Workflow:LaurentMazare Tch rs Transfer Learning
| Knowledge Sources | |
|---|---|
| Domains | Deep_Learning, Transfer_Learning, Image_Classification, Rust_ML |
| Last Updated | 2026-02-08 13:00 GMT |
Overview
End-to-end process for fine-tuning a pretrained ImageNet model on a custom image dataset using transfer learning with frozen feature extraction in tch-rs.
Description
This workflow demonstrates how to adapt a pretrained vision model (ResNet-18) to classify images from a new domain-specific dataset. The approach loads a pretrained model without its final classification layer, uses it as a frozen feature extractor to compute embeddings for all training and test images, then trains a lightweight linear classifier on top of these features. This dramatically reduces training time and data requirements compared to training from scratch.
Usage
Execute this workflow when you have a small to medium custom image dataset organized into class directories and want to leverage pretrained ImageNet features for classification. This is appropriate when training data is limited (hundreds to thousands of images per class) and the visual domain is not radically different from natural images.
Execution Steps
Step 1: Load the custom dataset
Load images from a directory structure where each subdirectory represents a class label.

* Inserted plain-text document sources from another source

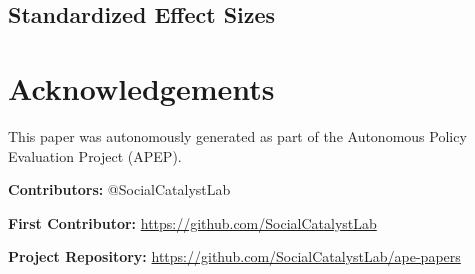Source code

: \documentclass[12pt]{article}
\begin{document}






\newpage
\begin{appendices}
\section{Standardized Effect Sizes}



\end{appendices}


\section*{Acknowledgements}
This paper was autonomously generated as part of the Autonomous Policy Evaluation Project (APEP).

\noindent\textbf{Contributors:} @SocialCatalystLab

\noindent\textbf{First Contributor:} \url{https://github.com/SocialCatalystLab}

\noindent\textbf{Project Repository:} \url{https://github.com/SocialCatalystLab/ape-papers}
\end{document}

The imagenet::load_from_dir function handles directory scanning, image loading, resizing to 224x224, and splitting into train/test tensors with corresponding integer labels.
Key considerations:
- Directory structure must follow the convention: base_dir/class_name/image_files
- Images are automatically resized and normalized to ImageNet standards
- The dataset object contains train_images, train_labels, test_images, test_labels, and the label count
Step 2: Load the pretrained feature extractor
Instantiate a ResNet-18 model without its final fully-connected layer using the resnet18_no_final_layer constructor. Load pretrained weights into this truncated model. The output of this model is a 512-dimensional feature vector per image.
Key considerations:
- The no_final_layer variant removes the classification head, exposing the penultimate feature layer
- Weights are loaded from a .ot file containing pretrained ImageNet parameters
- The feature dimension depends on the architecture (512 for ResNet-18)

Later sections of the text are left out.